Chop Us A Line Then!

If you have any sense of logic, you are probably wondering how idiotic I was to be so irresponsible and start using drugs again, after having gone through the hell I had in London. Well, deep inside of me I knew I was in huge trouble. I tried so hard to ignore the facts and to justify everything I was doing. But you see, that thing called ‘addiction’ is so sly, subtle and powerful. It keeps your mouth shut and your rational thoughts far at the back of your mind. It forces you to find every reason that what you’re doing is OK. It is the master of lies and deception.
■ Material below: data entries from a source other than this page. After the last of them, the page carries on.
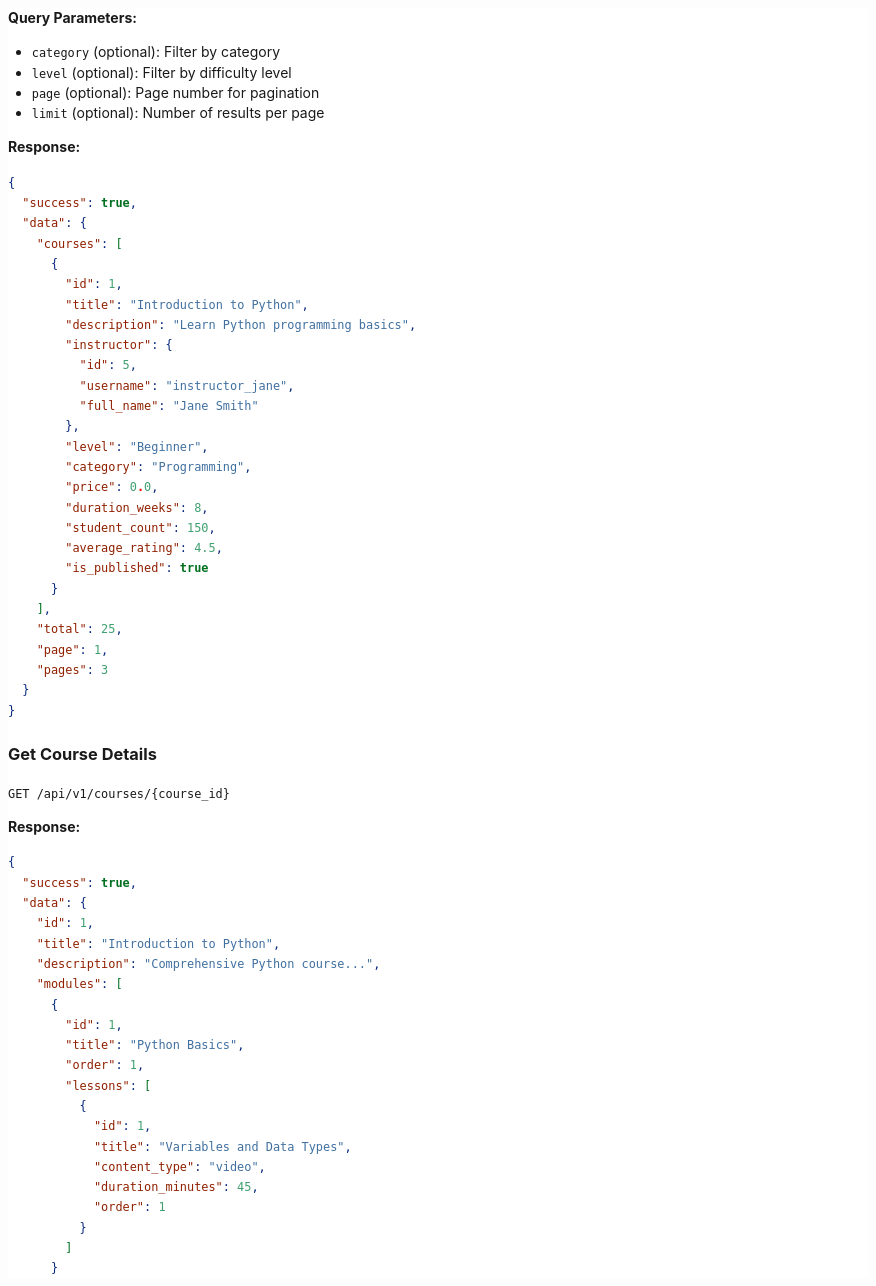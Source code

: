 **Query Parameters:**
- `category` (optional): Filter by category
- `level` (optional): Filter by difficulty level
- `page` (optional): Page number for pagination
- `limit` (optional): Number of results per page

**Response:**
```json
{
  "success": true,
  "data": {
    "courses": [
      {
        "id": 1,
        "title": "Introduction to Python",
        "description": "Learn Python programming basics",
        "instructor": {
          "id": 5,
          "username": "instructor_jane",
          "full_name": "Jane Smith"
        },
        "level": "Beginner",
        "category": "Programming",
        "price": 0.0,
        "duration_weeks": 8,
        "student_count": 150,
        "average_rating": 4.5,
        "is_published": true
      }
    ],
    "total": 25,
    "page": 1,
    "pages": 3
  }
}
```

### Get Course Details
```http
GET /api/v1/courses/{course_id}
```

**Response:**
```json
{
  "success": true,
  "data": {
    "id": 1,
    "title": "Introduction to Python",
    "description": "Comprehensive Python course...",
    "modules": [
      {
        "id": 1,
        "title": "Python Basics",
        "order": 1,
        "lessons": [
          {
            "id": 1,
            "title": "Variables and Data Types",
            "content_type": "video",
            "duration_minutes": 45,
            "order": 1
          }
        ]
      }
```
Addiction slowly crept up on me again…

December came and went and we fell into what seemed to us like a normal routine of life. We had decided not to live together, but spent practically every night together anyway. We went to our jobs during the week and then on weekends we would inevitably end up getting a few grams of kat. Sometimes we’d be with a few friends, but most times it was just the two of us, staying up from Friday until Sunday, not eating and not sleeping.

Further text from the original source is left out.